Making public data FAIR

Last Updated November 26, 2018

FAIR data principles have evolved from a collective effort of stakeholders seeking to make data Findable, Accessible, Interoperable, and Reusable. The Internet of Water supports the adoption of these principles.

The Future of Research Communication and e-Scholarship (FORCE11) are working towards facilitating knowledge creation and sharing. The convened a 2014 workshop in the Netherlands that found that all research objects should be Findable, Accessible, Interoperable, and Reusable (FAIR). These principles were further expounded upon.

Data and metadata are easily discoverable (even if not accessible) by both humans and computers. Machine readable metadata are essential for automatic discovery of relevant datasets and services. Metadata are data about the data. Characteristics of findable data include:

  • Data (and metadata) have a globally unique and eternally persistent identifier.
  • Data are described with rich metadata.
  • Data (and metadata) are registered or indexed in a hub (searchable resource).
  • Metadata specify the data identifier.

Data are accessible to those who are given permission to use the data. Limitations on the use of data, and protocols for querying or copying data, are made explicit to both humans and machines. Characteristics of accessible data include:

  • Data (and metadata) are retrievable by their identifier and use a standardized communications protocol. The protocol must be open, free, and universally implementable. It must also allow for authentication and authorization when required.
  • Metadata are accessible, even when the data are not available.

Enables systems and services to create, exchange, and consume data with clear, shared expectations for the contents, context, and meaning of that data. This makes it clear how data relate to one another. This is perhaps the most challenging component of FAIR.

  • Data (and metadata) use a formal, accessible, shared, and broadly applicable language for knowledge representation.
  • Data (and metadata) use vocabularies that are documented and standardized.
  • Data (and metadata) include qualified references to other data (and metadata).
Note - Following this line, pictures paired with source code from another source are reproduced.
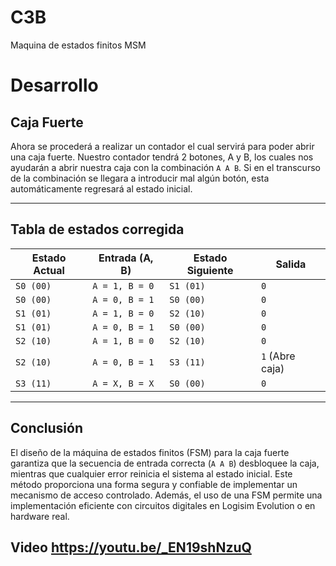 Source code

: # C3B
Maquina de estados finitos MSM
# Desarrollo

## Caja Fuerte

Ahora se procederá a realizar un contador el cual servirá para poder abrir una caja fuerte. Nuestro contador tendrá 2 botones, A y B, los cuales nos ayudarán a abrir nuestra caja con la combinación `A A B`. Si en el transcurso de la combinación se llegara a introducir mal algún botón, esta automáticamente regresará al estado inicial.

---

## Tabla de estados corregida

| Estado Actual | Entrada (A, B) | Estado Siguiente | Salida |
|--------------|---------------|-----------------|--------|
| `S0 (00)`   | `A = 1, B = 0` | `S1 (01)`      | `0`    |
| `S0 (00)`   | `A = 0, B = 1` | `S0 (00)`      | `0`    |
| `S1 (01)`   | `A = 1, B = 0` | `S2 (10)`      | `0`    |
| `S1 (01)`   | `A = 0, B = 1` | `S0 (00)`      | `0`    |
| `S2 (10)`   | `A = 1, B = 0` | `S2 (10)`      | `0`    |
| `S2 (10)`   | `A = 0, B = 1` | `S3 (11)`      | `1` (Abre caja) |
| `S3 (11)`   | `A = X, B = X` | `S0 (00)`      | `0`    |

---

## Conclusión

El diseño de la máquina de estados finitos (FSM) para la caja fuerte garantiza que la secuencia de entrada correcta (`A A B`) desbloquee la caja, mientras que cualquier error reinicia el sistema al estado inicial. Este método proporciona una forma segura y confiable de implementar un mecanismo de acceso controlado. Además, el uso de una FSM permite una implementación eficiente con circuitos digitales en Logisim Evolution o en hardware real.

## Video https://youtu.be/_EN19shNzuQ

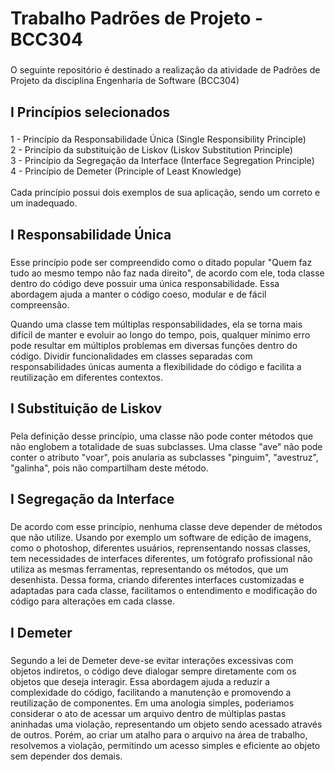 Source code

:<h1 align="left">Trabalho Padrões de Projeto - BCC304</h1>

###

<p align="left">O seguinte repositório é destinado a realização da atividade de Padrões de Projeto da disciplina Engenharia de Software (BCC304)</p>

###

<h2 align="left">I Princípios selecionados</h2>

###

<p align="left">1 - Princípio da Responsabilidade Única (Single Responsibility Principle)<br>2 - Princípio da substituição de Liskov (Liskov Substitution Principle)<br>3 -  Princípio da Segregação da Interface (Interface Segregation Principle)<br>4 - Princípio de Demeter (Principle of Least Knowledge)<br><br>Cada princípio possui dois exemplos de sua aplicação, sendo um correto e um inadequado.</p>

###

<h2 align="left">I Responsabilidade Única</h2>

###

<p align="left"> Esse princípio pode ser compreendido como o ditado popular "Quem faz tudo ao mesmo tempo não faz nada direito", de acordo com ele, toda classe dentro do código deve possuir uma única responsabilidade. Essa abordagem ajuda a manter o código coeso, modular e de fácil compreensão. 
  
Quando uma classe tem múltiplas responsabilidades, ela se torna mais difícil de manter e evoluir ao longo do tempo, pois, qualquer mínimo erro pode resultar em múltiplos problemas em diversas funções dentro do código. Dividir funcionalidades em classes separadas com responsabilidades únicas aumenta a flexibilidade do código e facilita a reutilização em diferentes contextos.
</p>

###

<h2 align="left">I Substituição de Liskov</h2>

###

<p align="left">Pela definição desse princípio, uma classe não pode conter métodos que não englobem a totalidade de suas subclasses. Uma classe "ave" não pode conter o atributo "voar", pois anularia as subclasses "pinguim", "avestruz", "galinha", pois não compartilham deste método. </p>

###

<h2 align="left">I Segregação da Interface</h2>

###

<p align="left">De acordo com esse princípio, nenhuma classe deve depender de métodos que não utilize. Usando por exemplo um software de edição de imagens, como o photoshop, diferentes usuários, reprensentando nossas classes, tem necessidades de interfaces diferentes, um fotógrafo profissional não utiliza as mesmas ferramentas, representando os métodos, que um desenhista. Dessa forma, criando diferentes interfaces customizadas e adaptadas para cada classe, facilitamos o entendimento e modificação do código para alterações em cada classe.</p>

###

<h2 align="left">I Demeter</h2>

###

<p align="left">Segundo a lei de Demeter deve-se evitar interações excessivas com objetos indiretos, o código deve dialogar sempre diretamente com os objetos que deseja interagir. Essa abordagem ajuda a reduzir a complexidade do código, facilitando a manutenção e promovendo a reutilização de componentes.
Em uma anologia simples, poderiamos considerar o ato de acessar um arquivo dentro de múltiplas pastas aninhadas uma violação, representando um objeto sendo acessado através de outros. Porém, ao criar um atalho para o arquivo na área de trabalho, resolvemos a violação, permitindo um acesso simples e eficiente ao objeto sem depender dos demais.</p>

###
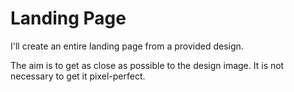 # Landing Page
I'll create an entire landing page from a provided design.

The aim is to get as close as possible to the design image.  It is not necessary to get it pixel-perfect. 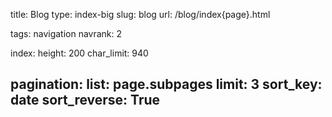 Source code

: title: Blog
type: index-big
slug: blog
url: /blog/index{page}.html

tags: navigation
navrank: 2

index:
    height: 200
    char_limit: 940

pagination:
    list: page.subpages
    limit: 3
    sort_key: date
    sort_reverse: True
---
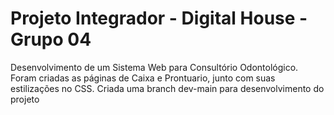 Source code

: # Projeto Integrador - Digital House - Grupo 04

Desenvolvimento de um Sistema Web para Consultório Odontológico.
Foram criadas as páginas de Caixa e Prontuario, junto com suas estilizações no CSS.
Criada uma branch dev-main para desenvolvimento do projeto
Data and metadata are sufficiently well described for both humans and computers that the data (and the process of converting data to information) can be replicated or combined with future research.

 

  • Data (and metadata) are richly described with a plurality of accurate and relevant attributes.
  • Data (and metadata) are released with a clear and accessible data usage license.
  • Data (and metadata) are associated with detailed provenance (meaning there is a clear origin story / history of the data).
  • Data (and metadata) meet domain-relevant community standards.